Ce film, c’est l’un des premiers longs-métrages d’animation de cette année 2024 à avoir bénéficié d’une sortie dans les salles françaises. Alors qu’il est sorti en Chine il y a un peu plus d’un an, pendant le mois de janvier 2023. Et si je devais faire dans la métaphore, je dirais qu’on a là un croisement entre : la fantasmagorie d’un Voyage de Chihiro, le « mélodramatisme » de John Woo et l’expérimental graphique d’un Spider-Man Into/Across the Spider-Verse.
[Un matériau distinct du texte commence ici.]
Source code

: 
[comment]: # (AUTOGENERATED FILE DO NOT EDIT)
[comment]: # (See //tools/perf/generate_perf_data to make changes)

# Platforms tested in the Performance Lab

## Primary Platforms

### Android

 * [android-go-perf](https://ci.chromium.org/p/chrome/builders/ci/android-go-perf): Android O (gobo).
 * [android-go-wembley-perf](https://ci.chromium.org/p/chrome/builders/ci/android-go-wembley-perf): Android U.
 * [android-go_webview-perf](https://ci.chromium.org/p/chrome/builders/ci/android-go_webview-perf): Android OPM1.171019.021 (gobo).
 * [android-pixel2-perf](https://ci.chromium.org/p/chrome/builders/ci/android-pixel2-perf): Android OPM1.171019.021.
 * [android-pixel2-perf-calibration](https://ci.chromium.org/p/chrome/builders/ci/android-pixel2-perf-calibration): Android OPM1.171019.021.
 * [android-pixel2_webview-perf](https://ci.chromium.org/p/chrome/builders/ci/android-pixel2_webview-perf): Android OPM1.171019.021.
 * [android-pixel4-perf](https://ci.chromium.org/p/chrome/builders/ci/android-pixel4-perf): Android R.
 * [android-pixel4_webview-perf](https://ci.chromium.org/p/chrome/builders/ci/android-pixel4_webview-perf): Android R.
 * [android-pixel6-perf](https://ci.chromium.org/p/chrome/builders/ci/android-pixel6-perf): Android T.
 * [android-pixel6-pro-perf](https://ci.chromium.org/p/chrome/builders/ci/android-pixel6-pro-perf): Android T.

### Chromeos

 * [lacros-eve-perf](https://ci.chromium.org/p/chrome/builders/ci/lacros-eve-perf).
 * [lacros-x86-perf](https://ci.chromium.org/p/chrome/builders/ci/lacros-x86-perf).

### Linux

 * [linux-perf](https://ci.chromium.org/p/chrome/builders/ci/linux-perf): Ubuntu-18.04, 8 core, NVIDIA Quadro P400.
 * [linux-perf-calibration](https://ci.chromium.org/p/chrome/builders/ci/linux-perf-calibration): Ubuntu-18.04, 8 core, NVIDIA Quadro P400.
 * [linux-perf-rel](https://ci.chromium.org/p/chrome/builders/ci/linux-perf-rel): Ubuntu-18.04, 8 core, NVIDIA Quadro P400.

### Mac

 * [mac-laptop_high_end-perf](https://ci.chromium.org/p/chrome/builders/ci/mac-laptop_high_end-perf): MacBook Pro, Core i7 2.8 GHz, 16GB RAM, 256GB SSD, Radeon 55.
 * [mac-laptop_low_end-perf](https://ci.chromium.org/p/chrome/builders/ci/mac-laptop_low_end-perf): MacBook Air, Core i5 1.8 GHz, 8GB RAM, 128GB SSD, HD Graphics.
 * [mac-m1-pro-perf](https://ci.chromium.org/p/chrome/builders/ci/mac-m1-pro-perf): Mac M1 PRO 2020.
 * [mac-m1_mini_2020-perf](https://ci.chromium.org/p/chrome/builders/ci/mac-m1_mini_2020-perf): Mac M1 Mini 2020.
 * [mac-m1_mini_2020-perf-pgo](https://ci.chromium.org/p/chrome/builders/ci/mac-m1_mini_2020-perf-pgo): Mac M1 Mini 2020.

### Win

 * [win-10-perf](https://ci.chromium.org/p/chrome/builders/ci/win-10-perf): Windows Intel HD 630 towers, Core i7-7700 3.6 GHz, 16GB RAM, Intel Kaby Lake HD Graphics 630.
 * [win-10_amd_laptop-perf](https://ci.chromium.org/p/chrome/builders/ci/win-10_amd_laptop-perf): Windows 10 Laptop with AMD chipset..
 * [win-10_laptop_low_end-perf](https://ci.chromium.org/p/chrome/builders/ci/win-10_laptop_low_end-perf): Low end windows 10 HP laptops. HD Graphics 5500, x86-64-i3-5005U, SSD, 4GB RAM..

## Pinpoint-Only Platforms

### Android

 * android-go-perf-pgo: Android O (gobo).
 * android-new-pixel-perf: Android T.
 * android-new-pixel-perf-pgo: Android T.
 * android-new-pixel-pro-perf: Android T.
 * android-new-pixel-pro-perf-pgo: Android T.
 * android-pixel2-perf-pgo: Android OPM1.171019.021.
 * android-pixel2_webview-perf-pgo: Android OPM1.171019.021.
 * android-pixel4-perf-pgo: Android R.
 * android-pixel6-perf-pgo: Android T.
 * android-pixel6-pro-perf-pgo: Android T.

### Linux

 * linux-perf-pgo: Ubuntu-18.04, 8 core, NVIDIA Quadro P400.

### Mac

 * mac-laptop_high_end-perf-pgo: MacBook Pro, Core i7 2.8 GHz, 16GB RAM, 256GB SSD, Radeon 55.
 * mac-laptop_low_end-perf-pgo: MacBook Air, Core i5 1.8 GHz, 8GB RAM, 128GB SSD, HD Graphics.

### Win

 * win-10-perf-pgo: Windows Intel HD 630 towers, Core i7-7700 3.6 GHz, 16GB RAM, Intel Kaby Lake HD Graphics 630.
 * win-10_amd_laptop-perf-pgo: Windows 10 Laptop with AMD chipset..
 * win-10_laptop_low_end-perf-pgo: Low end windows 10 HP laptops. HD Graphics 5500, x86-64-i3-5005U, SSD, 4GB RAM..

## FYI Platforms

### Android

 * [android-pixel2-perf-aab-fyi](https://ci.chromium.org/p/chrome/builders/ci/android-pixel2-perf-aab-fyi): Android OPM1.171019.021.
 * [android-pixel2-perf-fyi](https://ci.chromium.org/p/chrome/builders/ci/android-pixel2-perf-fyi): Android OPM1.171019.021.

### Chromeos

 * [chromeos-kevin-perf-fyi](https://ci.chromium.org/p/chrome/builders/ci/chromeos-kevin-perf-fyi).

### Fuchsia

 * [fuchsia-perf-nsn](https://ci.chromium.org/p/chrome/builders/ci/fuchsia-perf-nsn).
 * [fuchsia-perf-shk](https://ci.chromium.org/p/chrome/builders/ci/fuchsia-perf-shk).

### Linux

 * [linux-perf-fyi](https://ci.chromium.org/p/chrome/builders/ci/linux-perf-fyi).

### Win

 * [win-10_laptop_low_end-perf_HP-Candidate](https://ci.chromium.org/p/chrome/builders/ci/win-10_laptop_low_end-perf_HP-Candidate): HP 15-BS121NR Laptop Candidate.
Aujourd’hui, chers internautes, on va parler du Royaume des Abysses (dont le titre anglais est Deep Sea) de Tian Xiao-Peng !

Jusqu’à récemment, je ne savais pas grand-chose de ce film d’animation chinois. J’avais seulement vu sa bande-annonce qui annonçait étrangement la couleur, quant à sa composition graphique et ses choix esthétiques. Mais il a tout de même bénéficié d’une mise en lumière lors du dernier festival de l’animation à Annecy en 2023, ainsi qu’à la 73ème Berlinale. Il faut également préciser que le studio qui a donné vie à ce projet, n’en était pas à son coup d’essai. En effet : October Media, le studio d’animation chinois crée justement par Tian Xiao-Peng et qui a donné vie au Royaume des Abysses, est déjà vieux d’un demi-siècle, en plus d’être un des premiers studios d’animation chinois spécialisés dans la 3D.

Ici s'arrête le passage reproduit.